For the most part Meadow Springs shows off Robert Trent Jones II’s mellow side with its challenging but fair design. Play well here and your score will reflect it. The grooming is impeccable with superb putting surfaces in a variety of shapes and sizes, plus immaculate couch fairways bending delightfully around large native trees and voracious fairway bunkers and without cart paths to interrupt their beauty.
The first seven holes, carved through the open bushland, are the best on the course. The subtle undulation, classical bunkering and pure sand based surfaces remind one of Melbourne’s finest Sandbelt courses with each hole totally private and complete with a vast array of native flora and fauna (Kangaroos abound).

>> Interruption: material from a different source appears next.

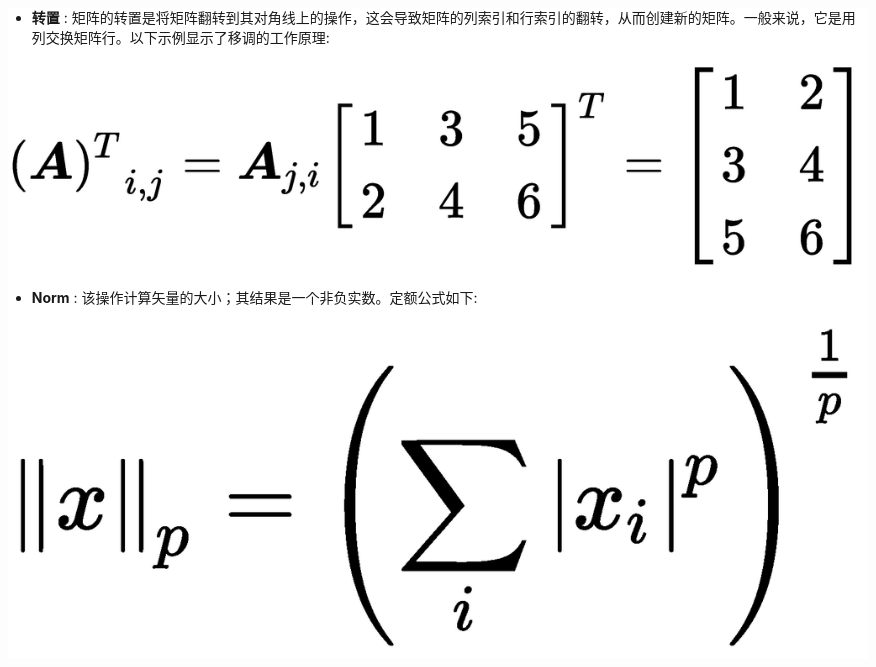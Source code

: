 *   **转置** : 矩阵的转置是将矩阵翻转到其对角线上的操作，这会导致矩阵的列索引和行索引的翻转，从而创建新的矩阵。一般来说，它是用列交换矩阵行。以下示例显示了移调的工作原理:

![](img/cfd8d1cf-4b75-477e-8e5e-6e55e747fc9d.png)

*   **Norm** : 该操作计算矢量的大小；其结果是一个非负实数。定额公式如下:

![](img/01c8dabb-b447-4c27-b6ab-2e52042e4813.png)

The nature of the land and composition of the residential development unfortunately dictated two significantly different nines with the character of the course altering drastically from the 8th tee. From serene Sandbelt to pure resort, water hazards feature prominently on the next four holes. The 8th and 11th are remarkably similar mid length par three’s over ponds while sandwiched between is a long hole with a water carry and a tricky short par four with a small slippery green best approached from close to the lake.
There is a further change in character as the finishing holes play through an ancient Tuart forest with towering 200 foot gums, dramatic elevation change and some trademark Trent Jones thrills and challenges. An example is the notorious uphill 17th with a wicked three-and-a-half tiered green that can turn the sweat into tears with one misjudged putt. If the pin is on the back shelf here you may need to take an extra three clubs from the fairway!
Like his father, Robert Trent Jones Jr. is a master of the extravagant yet Meadow Springs is proof that his company also has the ability to restrain this creative flair, moderate his design and create sensible classical golf holes.